Dryden worked the day shift on Christmas Eve, so he was able to sit down with his family for dinner. He and his family also exchanged gifts that night.

He had to be at work again today at 6 a.m., he said.

"Just because it's a holiday and Christmas, it doesn't mean that emergencies aren't going to happen," Dryden said.

Charleston Fire Department Capt. Tim Griffith agrees. Griffith, 45, of St. Albans has been with the Charleston Fire Department for 22 years.

"We get a lot of medical calls on Christmas," Griffith said.

Fire is always a threat in the city, but it also seems like they can occur more often around Christmas, he said.

"When it's cold out, it seems like we have a lot of fires on Christmas," Griffith said.

A combination of dry Christmas trees and heaters could be the cause, he added.

Both Dryden and Griffith also said they receive a lot of calls from individuals who are fighting depression over the holidays.

"We get a lot of medical calls because of people being depressed over Christmas," Griffith said.

"People may have lost someone over the holidays, and this could be their first Christmas without them," Dryden said.

Neither Dryden nor Griffith could point to any one Christmas incident over the past several years that sticks out in their minds.

Working on the Christmas holiday can be hard for some employees, Dryden said. And although he has become accustomed to working on Christmas, leaving his family is still not an easy task.

Dryden has a 15-year-old son and a 20-year-old daughter. He also has a 2-month-old grandson.

"Just being away from family is hard," he said.

But it was much more difficult to deal with working on Christmas when his children were younger, Dryden added.

"When the kids were younger, it was just harder to break up the routine of Christmas," he said.

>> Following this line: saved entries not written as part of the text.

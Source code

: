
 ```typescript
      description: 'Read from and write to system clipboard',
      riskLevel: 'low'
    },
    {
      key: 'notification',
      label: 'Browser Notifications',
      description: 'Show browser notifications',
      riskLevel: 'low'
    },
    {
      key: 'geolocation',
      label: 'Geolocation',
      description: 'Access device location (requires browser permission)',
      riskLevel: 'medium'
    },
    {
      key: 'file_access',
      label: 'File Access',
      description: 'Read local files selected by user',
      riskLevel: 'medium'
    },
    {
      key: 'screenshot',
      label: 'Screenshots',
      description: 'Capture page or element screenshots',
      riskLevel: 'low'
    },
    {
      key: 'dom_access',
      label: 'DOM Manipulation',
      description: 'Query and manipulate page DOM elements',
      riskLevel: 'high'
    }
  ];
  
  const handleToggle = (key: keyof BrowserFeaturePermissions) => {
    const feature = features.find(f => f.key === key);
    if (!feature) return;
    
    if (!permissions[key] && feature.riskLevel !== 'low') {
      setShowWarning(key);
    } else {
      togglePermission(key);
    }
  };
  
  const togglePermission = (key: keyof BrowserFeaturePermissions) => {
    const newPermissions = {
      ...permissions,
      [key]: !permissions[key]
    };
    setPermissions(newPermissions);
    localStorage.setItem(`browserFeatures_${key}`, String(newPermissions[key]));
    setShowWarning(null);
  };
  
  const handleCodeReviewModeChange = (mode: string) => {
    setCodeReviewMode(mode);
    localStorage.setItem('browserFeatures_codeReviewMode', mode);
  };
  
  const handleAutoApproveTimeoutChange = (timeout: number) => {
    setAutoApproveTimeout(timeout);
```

Griffith agreed that it was hard for employees to work on Christmas because they do miss their family members.

"Not seeing the family and taking part in the celebration is the hardest part for me," Griffith said.  

Firefighters work 24-hour shifts.

So the firefighters working Christmas Eve got off work at 7 a.m. today. A whole new shift came in to work a 24-hour shift starting today at 7 a.m., he said.

However, the firefighters working through the holiday often attempt to organize a Christmas dinner at the stations, Griffith said.

"Nothing is open on Christmas so you can't get food that day," he said. "But the guys try to plan ahead and bring food in."

Dryden acknowledged that there were all types of emergency personnel working on Christmas, including firefighters, medics and police officers.

"I just want to say that we really appreciate what they do," Dryden said.